Items from a data source
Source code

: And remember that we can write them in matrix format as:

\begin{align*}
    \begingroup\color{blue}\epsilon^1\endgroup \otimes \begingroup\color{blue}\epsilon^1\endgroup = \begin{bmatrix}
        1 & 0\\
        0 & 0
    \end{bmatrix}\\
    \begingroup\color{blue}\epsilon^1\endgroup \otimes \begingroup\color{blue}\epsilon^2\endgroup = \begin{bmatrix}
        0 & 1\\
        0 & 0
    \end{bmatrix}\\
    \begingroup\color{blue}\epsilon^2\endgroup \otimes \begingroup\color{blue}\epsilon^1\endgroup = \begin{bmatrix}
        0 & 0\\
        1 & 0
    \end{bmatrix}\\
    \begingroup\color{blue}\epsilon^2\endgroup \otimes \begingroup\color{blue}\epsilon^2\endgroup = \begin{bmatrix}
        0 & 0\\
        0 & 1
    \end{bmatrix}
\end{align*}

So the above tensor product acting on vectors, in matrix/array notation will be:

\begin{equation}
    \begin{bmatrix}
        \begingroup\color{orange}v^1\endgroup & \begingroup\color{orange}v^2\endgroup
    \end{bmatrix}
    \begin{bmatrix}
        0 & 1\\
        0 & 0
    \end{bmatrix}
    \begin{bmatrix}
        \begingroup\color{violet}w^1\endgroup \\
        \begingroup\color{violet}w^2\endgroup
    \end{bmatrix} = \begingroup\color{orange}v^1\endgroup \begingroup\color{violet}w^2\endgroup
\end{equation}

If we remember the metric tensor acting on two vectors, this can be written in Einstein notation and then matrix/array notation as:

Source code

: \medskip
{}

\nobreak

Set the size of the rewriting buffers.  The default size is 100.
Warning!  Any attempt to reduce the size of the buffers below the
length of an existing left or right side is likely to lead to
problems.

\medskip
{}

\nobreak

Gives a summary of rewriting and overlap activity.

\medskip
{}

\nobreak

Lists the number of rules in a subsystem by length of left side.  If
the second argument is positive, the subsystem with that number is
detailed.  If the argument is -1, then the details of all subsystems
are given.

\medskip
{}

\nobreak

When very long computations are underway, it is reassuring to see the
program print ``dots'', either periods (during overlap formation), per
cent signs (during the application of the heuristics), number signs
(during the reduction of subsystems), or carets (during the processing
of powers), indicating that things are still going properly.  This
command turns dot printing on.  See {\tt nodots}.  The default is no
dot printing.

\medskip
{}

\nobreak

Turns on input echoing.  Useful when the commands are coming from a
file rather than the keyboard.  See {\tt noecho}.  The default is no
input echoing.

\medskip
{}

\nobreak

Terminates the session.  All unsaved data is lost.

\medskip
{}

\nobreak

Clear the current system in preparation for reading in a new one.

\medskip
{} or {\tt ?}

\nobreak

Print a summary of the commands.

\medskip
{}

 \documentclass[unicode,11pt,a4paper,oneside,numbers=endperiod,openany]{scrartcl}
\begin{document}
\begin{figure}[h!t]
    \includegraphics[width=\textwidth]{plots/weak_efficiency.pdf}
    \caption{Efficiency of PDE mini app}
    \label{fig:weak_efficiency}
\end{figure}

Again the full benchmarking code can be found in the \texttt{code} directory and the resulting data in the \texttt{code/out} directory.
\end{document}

§ **Task goal**
What's needed is every entry, returned word for word.

§ **Solved exercise**
Source code

: And remember that we can write them in matrix format as:

\begin{align*}
    \begingroup\color{blue}\epsilon^1\endgroup \otimes \begingroup\color{blue}\epsilon^1\endgroup = \begin{bmatrix}
        1 & 0\\
        0 & 0
    \end{bmatrix}\\
    \begingroup\color{blue}\epsilon^1\endgroup \otimes \begingroup\color{blue}\epsilon^2\endgroup = \begin{bmatrix}
        0 & 1\\
        0 & 0
    \end{bmatrix}\\
    \begingroup\color{blue}\epsilon^2\endgroup \otimes \begingroup\color{blue}\epsilon^1\endgroup = \begin{bmatrix}
        0 & 0\\
        1 & 0
    \end{bmatrix}\\
    \begingroup\color{blue}\epsilon^2\endgroup \otimes \begingroup\color{blue}\epsilon^2\endgroup = \begin{bmatrix}
        0 & 0\\
        0 & 1
    \end{bmatrix}
\end{align*}

So the above tensor product acting on vectors, in matrix/array notation will be:

\begin{equation}
    \begin{bmatrix}
        \begingroup\color{orange}v^1\endgroup & \begingroup\color{orange}v^2\endgroup
    \end{bmatrix}
    \begin{bmatrix}
        0 & 1\\
        0 & 0
    \end{bmatrix}
    \begin{bmatrix}
        \begingroup\color{violet}w^1\endgroup \\
        \begingroup\color{violet}w^2\endgroup
    \end{bmatrix} = \begingroup\color{orange}v^1\endgroup \begingroup\color{violet}w^2\endgroup
\end{equation}

If we remember the metric tensor acting on two vectors, this can be written in Einstein notation and then matrix/array notation as:

Source code

: \medskip
{}

\nobreak

Set the size of the rewriting buffers.  The default size is 100.
Warning!  Any attempt to reduce the size of the buffers below the
length of an existing left or right side is likely to lead to
problems.

\medskip
{}

\nobreak

Gives a summary of rewriting and overlap activity.

\medskip
{}

\nobreak

Lists the number of rules in a subsystem by length of left side.  If
the second argument is positive, the subsystem with that number is
detailed.  If the argument is -1, then the details of all subsystems
are given.

\medskip
{}

\nobreak

When very long computations are underway, it is reassuring to see the
program print ``dots'', either periods (during overlap formation), per
cent signs (during the application of the heuristics), number signs
(during the reduction of subsystems), or carets (during the processing
of powers), indicating that things are still going properly.  This
command turns dot printing on.  See {\tt nodots}.  The default is no
dot printing.

\medskip
{}

\nobreak

Turns on input echoing.  Useful when the commands are coming from a
file rather than the keyboard.  See {\tt noecho}.  The default is no
input echoing.

\medskip
{}

\nobreak

Terminates the session.  All unsaved data is lost.

\medskip
{}

\nobreak

Clear the current system in preparation for reading in a new one.

\medskip
{} or {\tt ?}

\nobreak

Print a summary of the commands.

\medskip
{}

 \documentclass[unicode,11pt,a4paper,oneside,numbers=endperiod,openany]{scrartcl}
\begin{document}
\begin{figure}[h!t]
    \includegraphics[width=\textwidth]{plots/weak_efficiency.pdf}
    \caption{Efficiency of PDE mini app}
    \label{fig:weak_efficiency}
\end{figure}

Again the full benchmarking code can be found in the \texttt{code} directory and the resulting data in the \texttt{code/out} directory.
\end{document}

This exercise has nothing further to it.